Saved entries
□ □ □

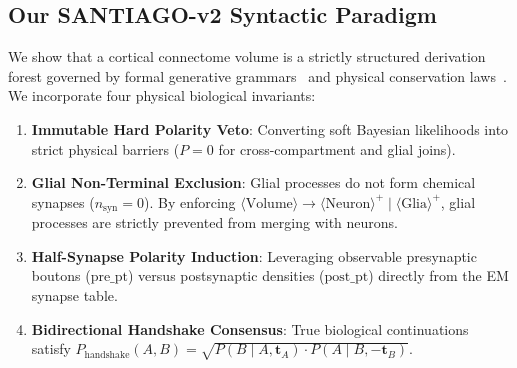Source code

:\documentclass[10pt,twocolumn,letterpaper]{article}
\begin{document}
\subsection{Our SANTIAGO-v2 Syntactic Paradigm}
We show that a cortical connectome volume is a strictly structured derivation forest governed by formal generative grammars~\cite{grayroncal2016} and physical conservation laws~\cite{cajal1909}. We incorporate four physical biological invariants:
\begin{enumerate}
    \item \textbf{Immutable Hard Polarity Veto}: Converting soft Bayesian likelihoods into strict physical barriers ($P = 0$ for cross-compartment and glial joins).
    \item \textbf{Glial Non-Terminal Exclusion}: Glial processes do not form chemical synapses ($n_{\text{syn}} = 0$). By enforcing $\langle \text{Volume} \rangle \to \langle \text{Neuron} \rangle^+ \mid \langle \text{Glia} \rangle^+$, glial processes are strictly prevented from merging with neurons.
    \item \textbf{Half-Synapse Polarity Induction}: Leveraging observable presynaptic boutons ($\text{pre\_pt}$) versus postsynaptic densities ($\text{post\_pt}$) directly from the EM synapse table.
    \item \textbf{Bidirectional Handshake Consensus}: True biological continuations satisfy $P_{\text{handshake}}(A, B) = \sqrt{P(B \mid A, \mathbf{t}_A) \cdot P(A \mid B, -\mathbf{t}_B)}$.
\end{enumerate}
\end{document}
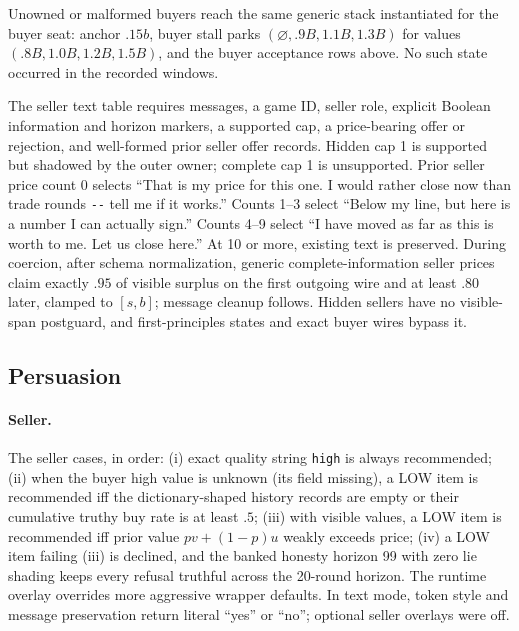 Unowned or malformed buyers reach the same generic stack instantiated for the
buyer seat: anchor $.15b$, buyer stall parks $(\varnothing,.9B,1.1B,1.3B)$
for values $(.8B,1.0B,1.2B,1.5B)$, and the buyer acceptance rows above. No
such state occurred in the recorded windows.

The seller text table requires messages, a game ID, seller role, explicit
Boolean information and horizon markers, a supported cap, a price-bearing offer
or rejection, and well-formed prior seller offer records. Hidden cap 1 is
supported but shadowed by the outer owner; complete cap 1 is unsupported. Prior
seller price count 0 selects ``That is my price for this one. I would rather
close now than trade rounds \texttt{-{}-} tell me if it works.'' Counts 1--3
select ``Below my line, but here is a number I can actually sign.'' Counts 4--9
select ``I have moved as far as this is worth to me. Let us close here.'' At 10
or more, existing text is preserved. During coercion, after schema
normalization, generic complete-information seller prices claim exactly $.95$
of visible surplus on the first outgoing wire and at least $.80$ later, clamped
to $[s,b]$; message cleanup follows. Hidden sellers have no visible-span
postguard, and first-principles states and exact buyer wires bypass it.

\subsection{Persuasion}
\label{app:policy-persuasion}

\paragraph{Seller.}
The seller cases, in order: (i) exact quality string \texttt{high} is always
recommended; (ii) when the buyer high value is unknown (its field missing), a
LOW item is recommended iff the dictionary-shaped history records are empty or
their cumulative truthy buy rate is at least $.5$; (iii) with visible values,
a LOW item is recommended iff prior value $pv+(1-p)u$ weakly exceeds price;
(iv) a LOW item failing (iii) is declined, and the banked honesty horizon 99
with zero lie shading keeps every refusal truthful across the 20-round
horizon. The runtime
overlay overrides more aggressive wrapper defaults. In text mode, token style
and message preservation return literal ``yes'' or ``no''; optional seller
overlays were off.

□ □ □

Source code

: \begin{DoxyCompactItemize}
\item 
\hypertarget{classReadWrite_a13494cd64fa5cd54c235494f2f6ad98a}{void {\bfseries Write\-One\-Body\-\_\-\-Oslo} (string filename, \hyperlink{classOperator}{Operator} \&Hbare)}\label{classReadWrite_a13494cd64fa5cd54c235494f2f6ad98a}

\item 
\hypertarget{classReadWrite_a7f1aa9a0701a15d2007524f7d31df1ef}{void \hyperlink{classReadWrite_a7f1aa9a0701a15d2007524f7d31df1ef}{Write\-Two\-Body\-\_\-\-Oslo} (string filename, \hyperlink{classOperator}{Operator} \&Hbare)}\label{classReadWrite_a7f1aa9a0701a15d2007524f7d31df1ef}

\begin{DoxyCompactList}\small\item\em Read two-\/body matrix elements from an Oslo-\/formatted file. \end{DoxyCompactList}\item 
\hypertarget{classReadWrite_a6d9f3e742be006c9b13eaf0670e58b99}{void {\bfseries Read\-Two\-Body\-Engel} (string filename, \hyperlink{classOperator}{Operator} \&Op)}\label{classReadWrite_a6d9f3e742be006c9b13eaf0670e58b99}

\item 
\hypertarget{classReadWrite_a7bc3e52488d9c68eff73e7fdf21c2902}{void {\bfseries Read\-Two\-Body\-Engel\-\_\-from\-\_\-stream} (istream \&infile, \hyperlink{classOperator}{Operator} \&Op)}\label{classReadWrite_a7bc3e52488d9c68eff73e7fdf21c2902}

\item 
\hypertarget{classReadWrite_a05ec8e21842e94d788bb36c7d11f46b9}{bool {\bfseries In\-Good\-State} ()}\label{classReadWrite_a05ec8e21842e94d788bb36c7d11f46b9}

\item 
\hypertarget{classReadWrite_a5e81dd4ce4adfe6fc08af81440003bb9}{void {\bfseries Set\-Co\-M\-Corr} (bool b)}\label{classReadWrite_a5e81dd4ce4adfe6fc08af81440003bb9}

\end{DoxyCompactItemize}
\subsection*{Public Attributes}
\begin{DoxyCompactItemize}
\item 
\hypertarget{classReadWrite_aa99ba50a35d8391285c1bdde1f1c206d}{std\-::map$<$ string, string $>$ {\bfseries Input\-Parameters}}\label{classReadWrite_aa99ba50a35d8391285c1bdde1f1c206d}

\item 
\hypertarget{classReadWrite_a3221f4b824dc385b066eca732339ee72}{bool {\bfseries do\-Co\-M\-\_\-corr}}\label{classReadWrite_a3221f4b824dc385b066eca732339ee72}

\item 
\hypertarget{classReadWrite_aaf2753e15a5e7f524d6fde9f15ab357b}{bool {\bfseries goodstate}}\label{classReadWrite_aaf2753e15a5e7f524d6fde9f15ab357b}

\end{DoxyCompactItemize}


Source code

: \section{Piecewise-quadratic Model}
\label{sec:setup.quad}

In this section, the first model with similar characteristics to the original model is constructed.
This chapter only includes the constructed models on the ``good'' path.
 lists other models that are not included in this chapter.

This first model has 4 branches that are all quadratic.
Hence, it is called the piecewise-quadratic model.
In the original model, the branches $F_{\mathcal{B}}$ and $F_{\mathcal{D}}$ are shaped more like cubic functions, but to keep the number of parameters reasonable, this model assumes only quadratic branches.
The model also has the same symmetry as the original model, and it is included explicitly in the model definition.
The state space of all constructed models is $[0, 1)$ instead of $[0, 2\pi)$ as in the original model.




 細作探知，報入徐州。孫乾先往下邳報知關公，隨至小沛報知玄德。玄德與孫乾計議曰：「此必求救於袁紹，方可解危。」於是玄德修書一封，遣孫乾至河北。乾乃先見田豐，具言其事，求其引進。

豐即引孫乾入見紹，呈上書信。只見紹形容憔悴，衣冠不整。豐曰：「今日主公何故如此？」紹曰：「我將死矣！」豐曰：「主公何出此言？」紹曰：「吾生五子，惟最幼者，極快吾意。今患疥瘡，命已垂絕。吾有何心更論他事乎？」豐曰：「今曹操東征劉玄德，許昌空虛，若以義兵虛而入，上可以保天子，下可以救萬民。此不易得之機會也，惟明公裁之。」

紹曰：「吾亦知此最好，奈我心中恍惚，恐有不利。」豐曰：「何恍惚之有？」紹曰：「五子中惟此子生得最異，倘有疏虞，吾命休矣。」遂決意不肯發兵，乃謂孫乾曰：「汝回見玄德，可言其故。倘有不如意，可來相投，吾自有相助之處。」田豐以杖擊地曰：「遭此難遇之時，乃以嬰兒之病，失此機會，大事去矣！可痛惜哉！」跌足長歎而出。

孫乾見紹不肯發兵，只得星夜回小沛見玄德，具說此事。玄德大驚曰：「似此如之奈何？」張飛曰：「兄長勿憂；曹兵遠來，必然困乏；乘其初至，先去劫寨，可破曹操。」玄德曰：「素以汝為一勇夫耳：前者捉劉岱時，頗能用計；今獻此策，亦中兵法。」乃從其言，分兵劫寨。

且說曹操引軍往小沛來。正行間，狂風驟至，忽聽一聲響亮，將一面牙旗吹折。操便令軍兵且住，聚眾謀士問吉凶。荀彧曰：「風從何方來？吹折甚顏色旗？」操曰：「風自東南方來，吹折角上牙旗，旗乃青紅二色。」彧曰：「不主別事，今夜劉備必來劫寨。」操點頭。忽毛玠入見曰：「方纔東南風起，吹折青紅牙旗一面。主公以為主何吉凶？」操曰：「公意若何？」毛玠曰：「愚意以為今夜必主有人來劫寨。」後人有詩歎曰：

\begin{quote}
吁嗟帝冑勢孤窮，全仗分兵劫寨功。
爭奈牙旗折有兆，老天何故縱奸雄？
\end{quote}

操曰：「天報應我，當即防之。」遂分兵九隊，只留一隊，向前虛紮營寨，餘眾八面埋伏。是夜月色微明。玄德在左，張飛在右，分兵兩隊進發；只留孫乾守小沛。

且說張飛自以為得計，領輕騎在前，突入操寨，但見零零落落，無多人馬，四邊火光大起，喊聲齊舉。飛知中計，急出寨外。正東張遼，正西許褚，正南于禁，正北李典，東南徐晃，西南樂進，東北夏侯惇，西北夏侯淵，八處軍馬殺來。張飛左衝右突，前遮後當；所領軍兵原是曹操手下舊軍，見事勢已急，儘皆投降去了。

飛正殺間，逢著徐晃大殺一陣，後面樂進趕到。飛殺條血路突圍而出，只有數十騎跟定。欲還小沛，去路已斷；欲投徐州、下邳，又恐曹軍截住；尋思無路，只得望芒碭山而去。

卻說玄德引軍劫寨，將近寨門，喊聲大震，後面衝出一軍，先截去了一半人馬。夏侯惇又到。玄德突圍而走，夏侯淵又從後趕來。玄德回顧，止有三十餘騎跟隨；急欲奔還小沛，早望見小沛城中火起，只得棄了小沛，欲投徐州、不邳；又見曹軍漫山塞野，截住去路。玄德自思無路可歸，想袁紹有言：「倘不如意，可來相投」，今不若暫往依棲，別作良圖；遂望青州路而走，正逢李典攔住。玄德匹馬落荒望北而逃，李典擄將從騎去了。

□ □ □

▶ _BRIEF_
If a line of the records above contains the word "subsection", count it; give only the total.

▶ _RESPONSE TO THE EXERCISE_
3